New updates and improvements to Ballpark.

Product updates

New updates and improvements to Ballpark.

Product updates

New updates and improvements to Ballpark.

Improvement

Ballpark’s new AI Interview step asks adaptive follow-ups, listens for the topics that matter, and connects answers across the study so you can uncover richer spoken feedback at scale.

We’re opening beta access to Ballpark’s new AI Interview step, built to help teams collect richer spoken feedback and uncover the “why” behind each response.

Instead of relying on a single open-ended question, AI Interview can ask tailored follow-ups based on what each participant says, what they’ve already answered, and how they’ve interacted with the rest of your study. That means you can capture more context, clearer reasoning, and more natural spoken feedback — without having to moderate every conversation yourself.

After testing AI Interview with over 1,000 participants, we’re ready to open it up in beta.

What’s included:

  • Adaptive probing — Start with your own question, choose how many follow-ups you want, and let Ballpark ask relevant follow-up questions based on each participant’s answer.

  • Custom prompts — Tell Ballpark what to listen for, such as products, competitors, objections, or specific keywords, and decide how the interviewer should respond when they’re mentioned.

  • Required spoken responses — Require participants to speak before continuing, helping you capture richer transcripts, clearer reasoning, and more useful video or audio feedback.

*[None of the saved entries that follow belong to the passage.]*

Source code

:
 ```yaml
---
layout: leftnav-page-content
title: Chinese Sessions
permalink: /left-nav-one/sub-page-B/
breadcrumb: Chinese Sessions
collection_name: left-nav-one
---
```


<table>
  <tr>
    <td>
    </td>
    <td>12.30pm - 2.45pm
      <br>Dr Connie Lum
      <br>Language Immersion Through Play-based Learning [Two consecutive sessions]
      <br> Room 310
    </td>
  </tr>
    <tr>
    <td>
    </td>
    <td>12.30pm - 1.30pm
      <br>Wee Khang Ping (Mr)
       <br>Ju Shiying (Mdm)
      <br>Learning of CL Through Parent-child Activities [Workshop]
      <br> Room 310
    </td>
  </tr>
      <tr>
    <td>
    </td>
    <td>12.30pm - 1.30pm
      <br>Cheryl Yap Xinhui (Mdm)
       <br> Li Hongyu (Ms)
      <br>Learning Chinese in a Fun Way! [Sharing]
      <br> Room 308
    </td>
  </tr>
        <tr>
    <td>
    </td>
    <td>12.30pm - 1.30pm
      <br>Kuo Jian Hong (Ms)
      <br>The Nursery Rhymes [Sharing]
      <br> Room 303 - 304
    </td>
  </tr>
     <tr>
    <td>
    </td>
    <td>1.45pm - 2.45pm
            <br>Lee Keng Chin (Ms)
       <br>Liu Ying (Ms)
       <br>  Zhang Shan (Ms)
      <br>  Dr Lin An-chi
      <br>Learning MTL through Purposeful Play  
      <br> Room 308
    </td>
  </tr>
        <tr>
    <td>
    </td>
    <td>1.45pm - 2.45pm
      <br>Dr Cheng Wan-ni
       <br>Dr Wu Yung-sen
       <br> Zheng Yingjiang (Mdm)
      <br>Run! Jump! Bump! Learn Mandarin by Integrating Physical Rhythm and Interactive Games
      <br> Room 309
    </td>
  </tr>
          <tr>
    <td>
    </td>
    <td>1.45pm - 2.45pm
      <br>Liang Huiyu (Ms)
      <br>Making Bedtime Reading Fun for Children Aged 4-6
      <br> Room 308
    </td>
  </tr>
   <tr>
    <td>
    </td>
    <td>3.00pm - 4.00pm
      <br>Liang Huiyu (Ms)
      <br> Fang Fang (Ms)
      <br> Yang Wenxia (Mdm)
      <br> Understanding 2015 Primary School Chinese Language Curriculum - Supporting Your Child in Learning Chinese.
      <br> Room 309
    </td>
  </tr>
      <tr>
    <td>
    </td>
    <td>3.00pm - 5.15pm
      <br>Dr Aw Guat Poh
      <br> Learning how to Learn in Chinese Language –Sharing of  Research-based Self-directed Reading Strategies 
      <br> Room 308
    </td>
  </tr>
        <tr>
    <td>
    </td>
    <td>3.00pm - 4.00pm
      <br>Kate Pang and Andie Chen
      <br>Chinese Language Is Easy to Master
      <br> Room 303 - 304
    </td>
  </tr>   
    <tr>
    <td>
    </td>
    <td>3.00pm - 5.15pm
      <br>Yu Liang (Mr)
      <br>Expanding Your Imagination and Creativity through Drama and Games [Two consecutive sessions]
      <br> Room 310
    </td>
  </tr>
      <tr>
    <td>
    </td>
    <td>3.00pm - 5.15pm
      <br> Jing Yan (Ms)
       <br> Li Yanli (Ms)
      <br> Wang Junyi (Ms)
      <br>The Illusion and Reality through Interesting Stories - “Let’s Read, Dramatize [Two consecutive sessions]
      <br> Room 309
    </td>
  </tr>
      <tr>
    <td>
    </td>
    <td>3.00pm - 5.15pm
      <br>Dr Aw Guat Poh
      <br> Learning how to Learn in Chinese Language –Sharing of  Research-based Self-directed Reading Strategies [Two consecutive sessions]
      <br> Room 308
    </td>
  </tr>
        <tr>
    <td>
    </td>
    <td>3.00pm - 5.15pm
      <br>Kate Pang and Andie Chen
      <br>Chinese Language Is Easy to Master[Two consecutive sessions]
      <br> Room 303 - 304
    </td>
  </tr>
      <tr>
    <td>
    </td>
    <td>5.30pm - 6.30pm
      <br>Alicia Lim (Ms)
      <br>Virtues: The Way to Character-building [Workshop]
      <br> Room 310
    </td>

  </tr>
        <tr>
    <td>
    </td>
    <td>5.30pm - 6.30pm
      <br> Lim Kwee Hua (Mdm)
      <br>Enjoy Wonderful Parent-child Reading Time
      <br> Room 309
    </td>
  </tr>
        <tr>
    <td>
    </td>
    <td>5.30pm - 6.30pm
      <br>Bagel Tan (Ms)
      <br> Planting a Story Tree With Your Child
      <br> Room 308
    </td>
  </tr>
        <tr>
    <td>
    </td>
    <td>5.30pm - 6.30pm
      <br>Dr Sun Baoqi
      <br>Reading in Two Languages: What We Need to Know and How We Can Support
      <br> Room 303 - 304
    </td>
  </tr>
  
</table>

  • Follow-ups with memory — Ballpark can reference what a participant has already done in the study, from earlier answers to survey responses and UX task behaviour, so follow-ups feel more relevant and connected.

To try it, open any study, go to Build, click Add step, and select AI Interview. Add your opening question, then use Options to choose the number of follow-ups or add custom prompts.

Watch the demo here

New Feature

Leaderboards show which users are creating studies, recruiting participants, and using credits, helping teams understand adoption and spot their most active Ballpark users.

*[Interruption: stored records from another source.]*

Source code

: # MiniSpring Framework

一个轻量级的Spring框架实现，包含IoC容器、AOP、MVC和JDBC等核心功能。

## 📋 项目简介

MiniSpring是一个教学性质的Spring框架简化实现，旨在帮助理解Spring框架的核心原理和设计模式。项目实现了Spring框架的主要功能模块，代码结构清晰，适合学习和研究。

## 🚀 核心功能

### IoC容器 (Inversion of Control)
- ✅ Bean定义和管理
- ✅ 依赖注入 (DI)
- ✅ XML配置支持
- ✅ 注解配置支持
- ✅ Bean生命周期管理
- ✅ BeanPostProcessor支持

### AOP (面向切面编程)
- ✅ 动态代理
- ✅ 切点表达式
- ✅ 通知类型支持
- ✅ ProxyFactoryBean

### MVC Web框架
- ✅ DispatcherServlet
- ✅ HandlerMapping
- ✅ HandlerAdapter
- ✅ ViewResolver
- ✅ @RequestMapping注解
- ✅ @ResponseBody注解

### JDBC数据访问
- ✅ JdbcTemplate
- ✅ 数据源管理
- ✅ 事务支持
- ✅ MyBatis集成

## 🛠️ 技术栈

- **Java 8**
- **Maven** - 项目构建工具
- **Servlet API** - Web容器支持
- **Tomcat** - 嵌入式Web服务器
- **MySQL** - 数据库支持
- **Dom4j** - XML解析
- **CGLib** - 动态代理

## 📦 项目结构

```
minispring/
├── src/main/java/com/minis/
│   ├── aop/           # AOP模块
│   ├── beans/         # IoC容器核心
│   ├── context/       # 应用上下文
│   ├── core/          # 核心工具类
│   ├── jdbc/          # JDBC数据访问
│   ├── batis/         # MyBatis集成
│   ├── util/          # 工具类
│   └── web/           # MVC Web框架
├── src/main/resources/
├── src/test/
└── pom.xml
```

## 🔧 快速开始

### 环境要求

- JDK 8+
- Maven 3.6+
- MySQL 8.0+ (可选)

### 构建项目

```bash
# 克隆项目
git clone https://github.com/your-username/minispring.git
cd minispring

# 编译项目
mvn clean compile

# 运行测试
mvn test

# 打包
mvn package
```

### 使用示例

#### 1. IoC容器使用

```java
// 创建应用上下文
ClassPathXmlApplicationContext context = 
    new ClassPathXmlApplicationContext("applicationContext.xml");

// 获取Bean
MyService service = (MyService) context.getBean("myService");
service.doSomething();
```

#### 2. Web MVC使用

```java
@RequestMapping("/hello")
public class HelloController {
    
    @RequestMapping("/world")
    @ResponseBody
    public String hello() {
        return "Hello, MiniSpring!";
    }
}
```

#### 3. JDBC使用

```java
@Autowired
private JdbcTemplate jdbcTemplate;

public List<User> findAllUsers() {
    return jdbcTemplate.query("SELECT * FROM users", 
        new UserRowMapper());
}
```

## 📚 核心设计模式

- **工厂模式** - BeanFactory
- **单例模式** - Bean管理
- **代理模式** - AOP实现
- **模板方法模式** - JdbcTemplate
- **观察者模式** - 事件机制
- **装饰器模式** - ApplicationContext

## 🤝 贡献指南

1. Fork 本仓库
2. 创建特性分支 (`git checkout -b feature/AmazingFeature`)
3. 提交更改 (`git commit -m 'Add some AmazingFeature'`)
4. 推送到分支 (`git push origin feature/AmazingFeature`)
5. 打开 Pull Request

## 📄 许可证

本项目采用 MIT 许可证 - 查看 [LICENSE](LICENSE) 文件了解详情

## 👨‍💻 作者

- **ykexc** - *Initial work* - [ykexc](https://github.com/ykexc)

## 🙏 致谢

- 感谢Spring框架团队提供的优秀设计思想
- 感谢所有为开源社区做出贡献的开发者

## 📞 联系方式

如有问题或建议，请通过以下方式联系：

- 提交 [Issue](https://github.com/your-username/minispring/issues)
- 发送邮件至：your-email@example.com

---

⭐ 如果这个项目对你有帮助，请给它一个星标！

We’ve added Leaderboards to Workspace analytics, giving owners and admins a clearer view of the most active users in their workspace.

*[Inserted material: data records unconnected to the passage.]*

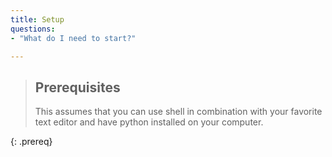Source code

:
 ```yaml
---
title: Setup
questions:
- "What do I need to start?"

---
```


> ## Prerequisites
>
> This assumes that you can use shell in combination with your favorite text editor and have python installed on your computer.
>
{: .prereq}
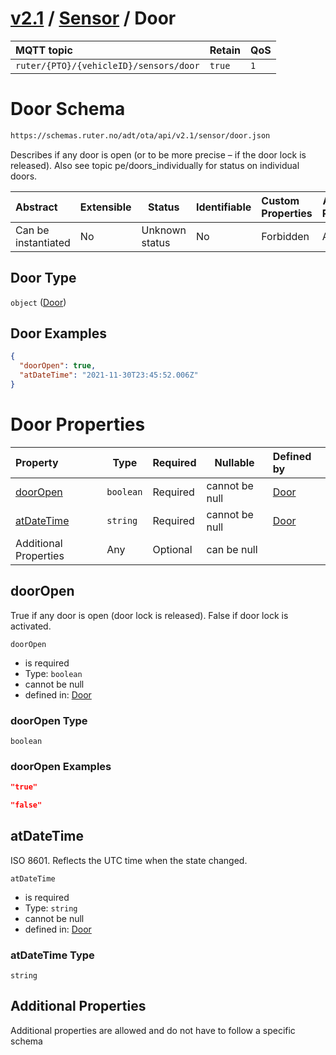 # [v2.1](../../README.md) / [Sensor](README.md) / Door 
 
MQTT topic                                          | Retain   | QoS 
| :------------------------------------------------ | -------- | -------- |
```ruter/{PTO}/{vehicleID}/sensors/door```  | ```true``` | ```1```

# Door Schema

```txt
https://schemas.ruter.no/adt/ota/api/v2.1/sensor/door.json
```

Describes if any door is open (or to be more precise – if the door lock is released). Also see topic pe/doors_individually for status on individual doors.


| Abstract            | Extensible | Status         | Identifiable | Custom Properties | Additional Properties | Access Restrictions | Defined In                                                        |
| :------------------ | ---------- | -------------- | ------------ | :---------------- | --------------------- | ------------------- | ----------------------------------------------------------------- |
| Can be instantiated | No         | Unknown status | No           | Forbidden         | Allowed               | none                | [door.json](../../schema/sensor/door.json "open original schema") |

## Door Type

`object` ([Door](door.md))

## Door Examples

```json
{
  "doorOpen": true,
  "atDateTime": "2021-11-30T23:45:52.006Z"
}
```

# Door Properties

| Property                  | Type      | Required | Nullable       | Defined by                                                                              |
| :------------------------ | --------- | -------- | -------------- | :-------------------------------------------------------------------------------------- |
| [doorOpen](#dooropen)     | `boolean` | Required | cannot be null | [Door](door-properties-dooropen.md "\#/properties/doorOpen#/properties/doorOpen")       |
| [atDateTime](#atdatetime) | `string`  | Required | cannot be null | [Door](door-properties-atdatetime.md "\#/properties/atDateTime#/properties/atDateTime") |
| Additional Properties     | Any       | Optional | can be null    |                                                                                         |

## doorOpen

True if any door is open (door lock is released). False if door lock is activated.


`doorOpen`

-   is required
-   Type: `boolean`
-   cannot be null
-   defined in: [Door](door-properties-dooropen.md "\#/properties/doorOpen#/properties/doorOpen")

### doorOpen Type

`boolean`

### doorOpen Examples

```json
"true"
```

```json
"false"
```

## atDateTime

ISO 8601. Reflects the UTC time when the state changed.


`atDateTime`

-   is required
-   Type: `string`
-   cannot be null
-   defined in: [Door](door-properties-atdatetime.md "\#/properties/atDateTime#/properties/atDateTime")

### atDateTime Type

`string`

## Additional Properties

Additional properties are allowed and do not have to follow a specific schema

Leaderboards make it easier to see who is driving research activity across Ballpark, from creating studies to recruiting participants and using credits. This helps teams understand adoption, spot power users, and see where research activity is happening across the workspace.

Leaderboards currently include:

  • Studies created — See which users are creating the most studies.

  • Participants recruited — Track which users are recruiting the most participants.

  • Credits used — See which users are using the most credits, either across your full Ballpark history or your current contract period.

This gives teams a more practical way to understand how Ballpark is being used, while also creating opportunities to recognise, encourage, or even gamify research activity across the organisation.

Improvement

Workspace analytics brings your study, credit, and user activity into one place, helping teams track usage, spot patterns, and understand how research is being adopted across the workspace.

We’ve added Workspace analytics to Ballpark, giving owners and admins a clearer view of how their workspace is being used.

Instead of checking activity study by study, you can now see key usage metrics across studies, credits, and users in one place. This makes it easier to understand research activity across your team, track credit usage, and see how adoption is growing over time.

Workspace analytics currently includes:

  • Studies — Track studies launched, responses gathered, and unique users launching studies.

  • Credits — Monitor your total credit balance, credit usage, and monthly usage breakdown.

  • Users — See total users, sign-in activity, and which users are launching studies or spending credits.

Over time, we’ll expand this view to surface more strategic insights, helping teams connect Ballpark usage to their wider research goals.

You’ll find Workspace analytics in your workspace settings.

Improvement

Studies now show a Recruiting status as soon as an active recruitment order is underway, so teams can tell when recruitment has started before responses arrive.

We’ve added a new Recruiting status to the studies list in Ballpark, making it easier to see when participant recruitment is already underway.

Previously, a study could remain in Draft after a recruiting order had been placed, but before the first response arrived. That made it harder to tell whether recruitment had actually started. Now, studies switch to Recruiting as soon as an active recruitment order is in progress.

You’ll see the new status in the Status column on the studies list, including /projects/team and /projects/my, with a blue dot next to the Recruiting label.

Here’s how it works:

  • A new study starts as Draft

  • Once you place a recruiting order, it changes to Recruiting

  • It stays as Recruiting while the order is active, including after responses start coming in

  • When the order completes or is cancelled, the study changes to Launched if responses exist, or back to Draft if they don’t


This change gives teams a clearer signal that recruitment is in progress, without changing any participant-facing pages, notifications, or study settings.